German rabbis get historic ordination
For the first time in seven decades, two homegrown Orthodox rabbis have been ordained in Germany.
The historic ceremony, which was broadcast live on television, is seen as further evidence of the return of Jewish life to the country — and in particular, of Orthodox Jewish life, which has revived at a far slower pace than the other denominations.
The new rabbis, Zsolt Balla, 30, and Avraham Radbill, 25, were both born behind the former Iron Curtain and emigrated to Germany as part of the post-unification influx of former Soviet Jews. Both were introduced to Jewish studies through Lauder Foundation programmes.
Rabbi Radbill will take up a position in Cologne. Rabbi Balla will do outreach work in Berlin and work as a “weekend rabbi” in Leipzig.
He was unaware that he was Jewish until he was nine years old, when he asked his mother about attending a Christian Bible school in his native Budapest.

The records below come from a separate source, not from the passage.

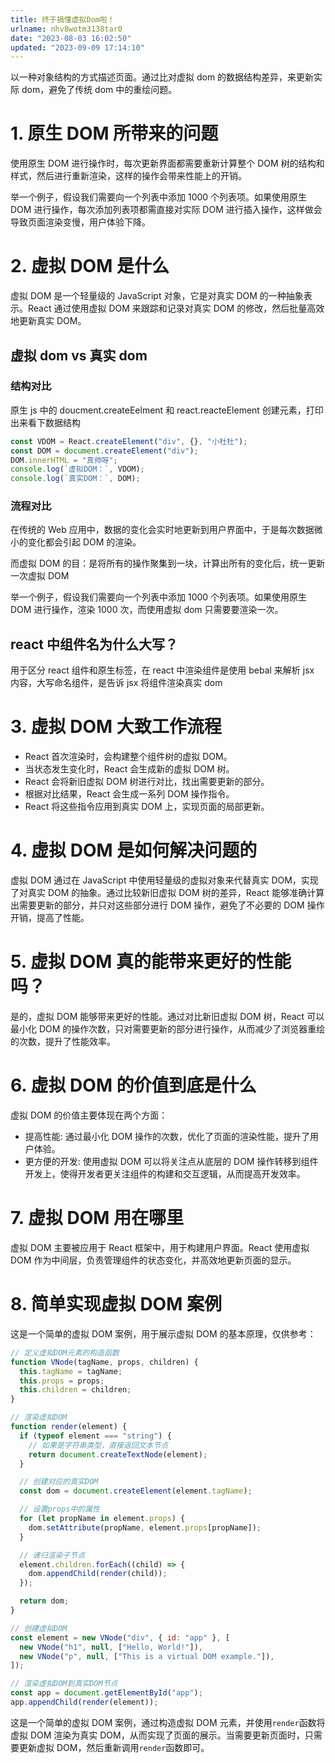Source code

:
 ```yaml
---
title: 终于搞懂虚拟Dom啦！
urlname: nhv8wotm3138tar0
date: "2023-08-03 16:02:50"
updated: "2023-09-09 17:14:10"
---
```


以一种对象结构的方式描述页面。通过比对虚拟 dom 的数据结构差异，来更新实际 dom，避免了传统 dom 中的重绘问题。

# 1. 原生 DOM 所带来的问题

使用原生 DOM 进行操作时，每次更新界面都需要重新计算整个 DOM 树的结构和样式，然后进行重新渲染，这样的操作会带来性能上的开销。

举一个例子，假设我们需要向一个列表中添加 1000 个列表项。如果使用原生 DOM 进行操作，每次添加列表项都需直接对实际 DOM 进行插入操作，这样做会导致页面渲染变慢，用户体验下降。

# 2. 虚拟 DOM 是什么

虚拟 DOM 是一个轻量级的 JavaScript 对象，它是对真实 DOM 的一种抽象表示。React 通过使用虚拟 DOM 来跟踪和记录对真实 DOM 的修改，然后批量高效地更新真实 DOM。

## 虚拟 dom vs 真实 dom

### 结构对比

原生 js 中的 doucment.createEelment 和 react.reacteElement 创建元素，打印出来看下数据结构

```javascript
const VDOM = React.createElement("div", {}, "小杜杜");
const DOM = document.createElement("div");
DOM.innerHTML = "真帅呀";
console.log(`虚拟DOM：`, VDOM);
console.log(`真实DOM：`, DOM);
```

### 流程对比

在传统的 Web 应用中，数据的变化会实时地更新到用户界面中，于是每次数据微小的变化都会引起 DOM 的渲染。

而虚拟 DOM 的目：是将所有的操作聚集到一块，计算出所有的变化后，统一更新一次虚拟 DOM

举一个例子，假设我们需要向一个列表中添加 1000 个列表项。如果使用原生 DOM 进行操作，渲染 1000 次，而使用虚拟 dom 只需要要渲染一次。

## react 中组件名为什么大写？

用于区分 react 组件和原生标签，在 react 中渲染组件是使用 bebal 来解析 jsx 内容，大写命名组件，是告诉 jsx 将组件渲染真实 dom

# 3. 虚拟 DOM 大致工作流程

- React 首次渲染时，会构建整个组件树的虚拟 DOM。
- 当状态发生变化时，React 会生成新的虚拟 DOM 树。
- React 会将新旧虚拟 DOM 树进行对比，找出需要更新的部分。
- 根据对比结果，React 会生成一系列 DOM 操作指令。
- React 将这些指令应用到真实 DOM 上，实现页面的局部更新。

# 4. 虚拟 DOM 是如何解决问题的

虚拟 DOM 通过在 JavaScript 中使用轻量级的虚拟对象来代替真实 DOM，实现了对真实 DOM 的抽象。通过比较新旧虚拟 DOM 树的差异，React 能够准确计算出需要更新的部分，并只对这些部分进行 DOM 操作，避免了不必要的 DOM 操作开销，提高了性能。

# 5. 虚拟 DOM 真的能带来更好的性能吗？

是的，虚拟 DOM 能够带来更好的性能。通过对比新旧虚拟 DOM 树，React 可以最小化 DOM 的操作次数，只对需要更新的部分进行操作，从而减少了浏览器重绘的次数，提升了性能效率。

# 6. 虚拟 DOM 的价值到底是什么

虚拟 DOM 的价值主要体现在两个方面：

- 提高性能: 通过最小化 DOM 操作的次数，优化了页面的渲染性能，提升了用户体验。
- 更方便的开发: 使用虚拟 DOM 可以将关注点从底层的 DOM 操作转移到组件开发上，使得开发者更关注组件的构建和交互逻辑，从而提高开发效率。

# 7. 虚拟 DOM 用在哪里

虚拟 DOM 主要被应用于 React 框架中，用于构建用户界面。React 使用虚拟 DOM 作为中间层，负责管理组件的状态变化，并高效地更新页面的显示。

# 8. 简单实现虚拟 DOM 案例

这是一个简单的虚拟 DOM 案例，用于展示虚拟 DOM 的基本原理，仅供参考：

```javascript
// 定义虚拟DOM元素的构造函数
function VNode(tagName, props, children) {
  this.tagName = tagName;
  this.props = props;
  this.children = children;
}

// 渲染虚拟DOM
function render(element) {
  if (typeof element === "string") {
    // 如果是字符串类型，直接返回文本节点
    return document.createTextNode(element);
  }

  // 创建对应的真实DOM
  const dom = document.createElement(element.tagName);

  // 设置props中的属性
  for (let propName in element.props) {
    dom.setAttribute(propName, element.props[propName]);
  }

  // 递归渲染子节点
  element.children.forEach((child) => {
    dom.appendChild(render(child));
  });

  return dom;
}

// 创建虚拟DOM
const element = new VNode("div", { id: "app" }, [
  new VNode("h1", null, ["Hello, World!"]),
  new VNode("p", null, ["This is a virtual DOM example."]),
]);

// 渲染虚拟DOM到真实DOM节点
const app = document.getElementById("app");
app.appendChild(render(element));
```

这是一个简单的虚拟 DOM 案例，通过构造虚拟 DOM 元素，并使用`render`函数将虚拟 DOM 渲染为真实 DOM，从而实现了页面的展示。当需要更新页面时，只需要更新虚拟 DOM，然后重新调用`render`函数即可。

“She said, we might find you a better place to go,” Rabbi Balla joked.
There is still a tremendous dearth of rabbis locally, with 50 pulpit rabbis serving about 100 communities. The majority of Orthodox rabbis are Israelis.

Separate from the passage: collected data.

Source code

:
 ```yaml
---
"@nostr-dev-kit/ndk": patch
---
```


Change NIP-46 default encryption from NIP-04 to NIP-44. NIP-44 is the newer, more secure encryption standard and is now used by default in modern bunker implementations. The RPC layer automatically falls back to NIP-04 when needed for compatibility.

Later this month, the Reform movement will ordain its second batch of rabbis. Lubavitch in Berlin also recently started ordaining visiting rabbinical students, only some of whom have settled in German-speaking countries.

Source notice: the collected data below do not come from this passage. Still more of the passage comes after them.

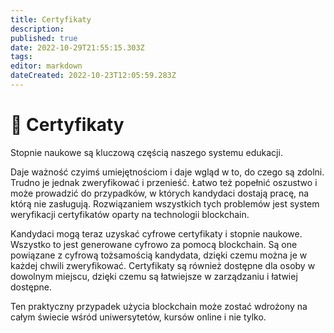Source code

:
 ```yaml
---
title: Certyfikaty
description: 
published: true
date: 2022-10-29T21:55:15.303Z
tags: 
editor: markdown
dateCreated: 2022-10-23T12:05:59.283Z
---
```


# 📰 Certyfikaty
Stopnie naukowe są kluczową częścią naszego systemu edukacji.

Daje ważność czyimś umiejętnościom i daje wgląd w to, do czego są zdolni. Trudno je jednak zweryfikować i przenieść. Łatwo też popełnić oszustwo i może prowadzić do przypadków, w których kandydaci dostają pracę, na którą nie zasługują. Rozwiązaniem wszystkich tych problemów jest system weryfikacji certyfikatów oparty na technologii blockchain.

Kandydaci mogą teraz uzyskać cyfrowe certyfikaty i stopnie naukowe. Wszystko to jest generowane cyfrowo za pomocą blockchain. Są one powiązane z cyfrową tożsamością kandydata, dzięki czemu można je w każdej chwili zweryfikować. Certyfikaty są również dostępne dla osoby w dowolnym miejscu, dzięki czemu są łatwiejsze w zarządzaniu i łatwiej dostępne.

Ten praktyczny przypadek użycia blockchain może zostać wdrożony na całym świecie wśród uniwersytetów, kursów online i nie tylko.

Berlin’s Hildesheimer Rabbinical Seminary, which ordained Rabbis Balla and Radbill, currently has nine students. What distinguishes it, aside from its traditional orientation, is that virtually all its students come from Germany or the former Communist states. Berlin also has a school for Jewish women and a growing community of traditional families — partly developing through introductions between the two seminaries — which has led to the creation of new kindergartens and schools.
“Ten years ago, no one could have dreamed of such visions as we see today in this yeshivah,” Rabbi Balla said.